La société Romano Brands réplique que les relations commerciales entre la société Minuty et elle ont duré 10 ans, pour avoir débuté en 2003. Elle fait valoir que par mail du 1er juin 2013, la société Minuty a exprimé son souhait d'abandonner toute idée de rompre les relations. Elle soutient que la société Minuty a fait naître une confiance légitime dans la pérennité de cette relation établie depuis plus de 10 années. Elle explique qu'elle n'a pas été informée d'une rupture, mais d'un partage de marché avec un autre importateur. Elle estime alors que compte tenu de la durée des dix années de relation commerciale, de sa dépendance vis-à-vis de la société Minuty, elle aurait dû bénéficier d'un préavis d'au moins deux années.

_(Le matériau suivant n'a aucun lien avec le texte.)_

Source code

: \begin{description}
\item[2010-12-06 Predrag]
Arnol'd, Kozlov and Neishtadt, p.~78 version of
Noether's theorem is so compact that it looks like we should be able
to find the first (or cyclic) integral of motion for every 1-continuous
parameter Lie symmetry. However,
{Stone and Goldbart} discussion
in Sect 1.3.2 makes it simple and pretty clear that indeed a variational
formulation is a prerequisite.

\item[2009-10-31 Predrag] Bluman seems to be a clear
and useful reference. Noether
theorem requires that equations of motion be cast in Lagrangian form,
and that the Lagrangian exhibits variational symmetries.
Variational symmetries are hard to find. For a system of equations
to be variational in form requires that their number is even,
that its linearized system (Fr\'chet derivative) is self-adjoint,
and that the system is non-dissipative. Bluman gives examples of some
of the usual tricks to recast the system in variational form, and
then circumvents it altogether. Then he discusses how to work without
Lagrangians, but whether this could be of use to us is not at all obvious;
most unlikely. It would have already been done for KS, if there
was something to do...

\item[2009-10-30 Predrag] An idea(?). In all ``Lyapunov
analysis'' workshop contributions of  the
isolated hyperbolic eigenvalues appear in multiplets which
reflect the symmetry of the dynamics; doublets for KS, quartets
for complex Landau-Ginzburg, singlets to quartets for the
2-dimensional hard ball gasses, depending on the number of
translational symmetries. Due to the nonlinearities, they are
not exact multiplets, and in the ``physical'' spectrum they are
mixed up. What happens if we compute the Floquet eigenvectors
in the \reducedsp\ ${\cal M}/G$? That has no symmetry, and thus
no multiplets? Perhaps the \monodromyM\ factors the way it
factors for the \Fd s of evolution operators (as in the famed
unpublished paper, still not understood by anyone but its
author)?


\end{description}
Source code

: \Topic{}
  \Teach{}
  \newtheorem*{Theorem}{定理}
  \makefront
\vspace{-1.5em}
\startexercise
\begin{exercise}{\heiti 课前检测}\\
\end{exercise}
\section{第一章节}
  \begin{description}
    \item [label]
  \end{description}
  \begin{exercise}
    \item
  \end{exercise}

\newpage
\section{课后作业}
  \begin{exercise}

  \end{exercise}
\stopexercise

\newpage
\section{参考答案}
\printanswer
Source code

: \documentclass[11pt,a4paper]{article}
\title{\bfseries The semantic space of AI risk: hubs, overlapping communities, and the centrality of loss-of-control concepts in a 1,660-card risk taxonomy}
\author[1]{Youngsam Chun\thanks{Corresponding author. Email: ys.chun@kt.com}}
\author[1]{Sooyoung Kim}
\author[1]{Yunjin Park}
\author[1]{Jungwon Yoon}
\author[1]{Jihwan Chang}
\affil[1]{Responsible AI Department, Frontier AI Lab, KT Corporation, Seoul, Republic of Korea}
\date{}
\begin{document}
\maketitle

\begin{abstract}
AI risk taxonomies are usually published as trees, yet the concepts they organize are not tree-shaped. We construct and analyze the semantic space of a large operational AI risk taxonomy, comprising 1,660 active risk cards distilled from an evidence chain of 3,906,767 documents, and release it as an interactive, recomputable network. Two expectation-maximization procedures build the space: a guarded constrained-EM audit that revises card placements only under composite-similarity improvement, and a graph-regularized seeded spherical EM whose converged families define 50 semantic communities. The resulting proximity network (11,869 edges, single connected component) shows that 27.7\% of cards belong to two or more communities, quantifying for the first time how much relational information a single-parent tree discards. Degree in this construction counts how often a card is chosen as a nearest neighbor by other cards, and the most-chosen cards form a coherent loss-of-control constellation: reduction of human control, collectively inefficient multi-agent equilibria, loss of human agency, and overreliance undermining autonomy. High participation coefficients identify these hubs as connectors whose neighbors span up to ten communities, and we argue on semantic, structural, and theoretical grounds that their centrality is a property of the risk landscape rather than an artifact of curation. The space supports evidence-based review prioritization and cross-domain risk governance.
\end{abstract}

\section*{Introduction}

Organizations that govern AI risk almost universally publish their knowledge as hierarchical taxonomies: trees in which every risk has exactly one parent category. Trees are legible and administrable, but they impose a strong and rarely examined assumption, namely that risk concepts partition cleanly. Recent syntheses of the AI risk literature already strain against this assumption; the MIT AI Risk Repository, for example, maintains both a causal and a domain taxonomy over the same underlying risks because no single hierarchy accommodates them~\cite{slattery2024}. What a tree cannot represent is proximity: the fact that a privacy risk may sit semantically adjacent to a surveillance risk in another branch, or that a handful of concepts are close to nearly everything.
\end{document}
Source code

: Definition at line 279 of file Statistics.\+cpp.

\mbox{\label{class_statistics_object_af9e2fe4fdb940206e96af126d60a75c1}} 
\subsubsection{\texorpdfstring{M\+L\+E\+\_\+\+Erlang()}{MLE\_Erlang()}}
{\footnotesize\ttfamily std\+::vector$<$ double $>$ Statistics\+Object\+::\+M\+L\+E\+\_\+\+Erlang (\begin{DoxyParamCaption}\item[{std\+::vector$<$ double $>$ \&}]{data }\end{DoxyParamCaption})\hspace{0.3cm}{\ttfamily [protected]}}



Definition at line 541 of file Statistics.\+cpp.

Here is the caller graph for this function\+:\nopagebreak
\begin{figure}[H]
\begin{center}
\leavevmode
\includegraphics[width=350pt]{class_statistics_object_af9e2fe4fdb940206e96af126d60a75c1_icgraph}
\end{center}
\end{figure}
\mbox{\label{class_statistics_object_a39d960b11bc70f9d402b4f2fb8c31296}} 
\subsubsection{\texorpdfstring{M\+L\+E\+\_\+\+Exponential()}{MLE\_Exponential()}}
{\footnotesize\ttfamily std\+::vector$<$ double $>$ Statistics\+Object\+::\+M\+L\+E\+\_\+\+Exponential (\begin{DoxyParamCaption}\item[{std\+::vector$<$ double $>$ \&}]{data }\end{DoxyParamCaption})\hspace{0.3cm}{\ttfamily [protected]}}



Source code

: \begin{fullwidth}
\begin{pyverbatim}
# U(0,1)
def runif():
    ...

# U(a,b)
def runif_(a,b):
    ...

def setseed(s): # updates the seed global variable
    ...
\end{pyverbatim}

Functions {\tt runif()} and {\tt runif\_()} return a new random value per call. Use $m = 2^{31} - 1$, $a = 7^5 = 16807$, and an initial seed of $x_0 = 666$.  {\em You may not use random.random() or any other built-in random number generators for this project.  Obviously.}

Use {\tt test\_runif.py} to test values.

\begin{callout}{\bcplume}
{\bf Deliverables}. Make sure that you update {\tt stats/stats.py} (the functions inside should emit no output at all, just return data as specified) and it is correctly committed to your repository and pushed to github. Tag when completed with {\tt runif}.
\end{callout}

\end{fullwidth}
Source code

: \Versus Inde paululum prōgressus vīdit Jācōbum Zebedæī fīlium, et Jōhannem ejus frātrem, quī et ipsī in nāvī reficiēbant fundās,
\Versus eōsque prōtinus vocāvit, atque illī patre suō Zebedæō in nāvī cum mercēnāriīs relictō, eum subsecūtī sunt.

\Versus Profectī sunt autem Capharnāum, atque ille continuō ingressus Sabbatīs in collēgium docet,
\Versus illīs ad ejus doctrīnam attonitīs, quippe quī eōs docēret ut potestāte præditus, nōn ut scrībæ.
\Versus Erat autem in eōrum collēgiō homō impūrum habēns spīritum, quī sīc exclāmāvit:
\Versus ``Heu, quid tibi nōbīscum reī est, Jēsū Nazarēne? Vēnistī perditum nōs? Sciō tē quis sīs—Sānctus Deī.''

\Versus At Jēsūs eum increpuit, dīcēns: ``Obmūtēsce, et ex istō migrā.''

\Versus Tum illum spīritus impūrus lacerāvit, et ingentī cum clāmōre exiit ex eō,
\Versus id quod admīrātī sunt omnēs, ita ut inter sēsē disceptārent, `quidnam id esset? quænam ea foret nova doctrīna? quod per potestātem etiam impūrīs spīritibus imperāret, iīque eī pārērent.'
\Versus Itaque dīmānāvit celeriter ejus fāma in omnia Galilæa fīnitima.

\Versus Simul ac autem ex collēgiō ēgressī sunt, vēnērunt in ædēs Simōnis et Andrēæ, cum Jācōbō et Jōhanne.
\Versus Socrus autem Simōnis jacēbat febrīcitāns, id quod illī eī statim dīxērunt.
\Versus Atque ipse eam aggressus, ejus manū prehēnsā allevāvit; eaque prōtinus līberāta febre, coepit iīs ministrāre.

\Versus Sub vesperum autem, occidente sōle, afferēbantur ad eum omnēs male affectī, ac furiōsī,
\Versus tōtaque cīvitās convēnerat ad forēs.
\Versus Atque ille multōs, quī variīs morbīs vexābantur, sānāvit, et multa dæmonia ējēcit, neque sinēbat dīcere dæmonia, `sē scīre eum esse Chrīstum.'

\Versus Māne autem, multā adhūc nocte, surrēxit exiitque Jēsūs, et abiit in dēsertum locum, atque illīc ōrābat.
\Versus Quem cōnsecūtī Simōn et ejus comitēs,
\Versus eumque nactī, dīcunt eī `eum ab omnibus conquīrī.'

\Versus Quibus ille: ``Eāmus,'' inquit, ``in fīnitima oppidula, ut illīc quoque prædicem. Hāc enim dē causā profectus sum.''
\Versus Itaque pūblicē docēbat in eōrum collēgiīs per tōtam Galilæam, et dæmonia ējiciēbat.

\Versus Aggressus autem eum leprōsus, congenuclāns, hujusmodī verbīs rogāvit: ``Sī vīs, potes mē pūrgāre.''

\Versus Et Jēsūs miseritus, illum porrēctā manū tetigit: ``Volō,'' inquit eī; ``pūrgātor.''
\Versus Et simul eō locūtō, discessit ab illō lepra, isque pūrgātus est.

Aux termes de l'article L. 442-6, I, 5° du Code de commerce :

" Engage la responsabilité de son auteur et l'oblige à réparer le préjudice causé le fait, par tout producteur, commerçant, industriel ou personne immatriculée au répertoire des métiers (...) de rompre unilatéralement, même partiellement, une relation commerciale établie, sans préavis écrit tenant compte de la durée de la relation commerciale et respectant la durée minimale de préavis déterminée, en référence aux usages du commerce, par des accords interprofessionnels. Les dispositions qui précèdent ne font pas obstacle à la faculté de résiliation sans préavis, en cas d'inexécution par l'autre partie de ses obligations ou en cas de force majeure ". Les parties s'opposent sur la durée de la relation commerciale établie, la brutalité de la rupture, et le préjudice subi par la société Romano Brands.

Sur le point de départ de la relation commerciale établie

Il est de principe que l'article L. 442-6, I, 5° du Code de commerce s'applique aux cas où la relation commerciale entre les parties revêtait, avant la rupture, un caractère suivi, stable et habituel et où la partie victime de l'interruption pouvait raisonnablement anticiper pour l'avenir une certaine continuité du flux d'affaire avec son partenaire commercial. La société Minuty ne conteste pas que les commandes ont commencé à lui être passées dès 2003 par la société Romano Brands, elle en conteste seulement les conséquences juridiques quant à l'application de l'article précité.

Il ressort de la pièce n° 2 produite par la société Romano Brands, dont les chiffres ne sont pas contestés, que les commandes de celles-ci ont débuté dès l'année 2003, pour se poursuivre de manière continue jusqu'en 2013. Il n'y a pas lieu de vérifier le montant des commandes en 2003 et 2004 dès lors qu'il apparaît que ces commandes étaient régulières tout au long de ces années et que la société Romano Brands pouvait donc dès l'année 2003 raisonnablement anticiper pour l'avenir une certaine continuité du flux d'affaires avec la société Minuty.

Dans ces conditions, la société Romano Brands justifie d'une relation commerciale établie avec la société Minuty débutée en 2003.

Sur la date de la rupture

Il est de principe que le caractère prévisible de la rupture d'une relation commerciale établie ne prive pas celle-ci de son caractère brutal si elle ne résulte pas d'un acte du partenaire manifestant son intention de ne pas poursuivre la relation commerciale et faisant courir un délai de préavis.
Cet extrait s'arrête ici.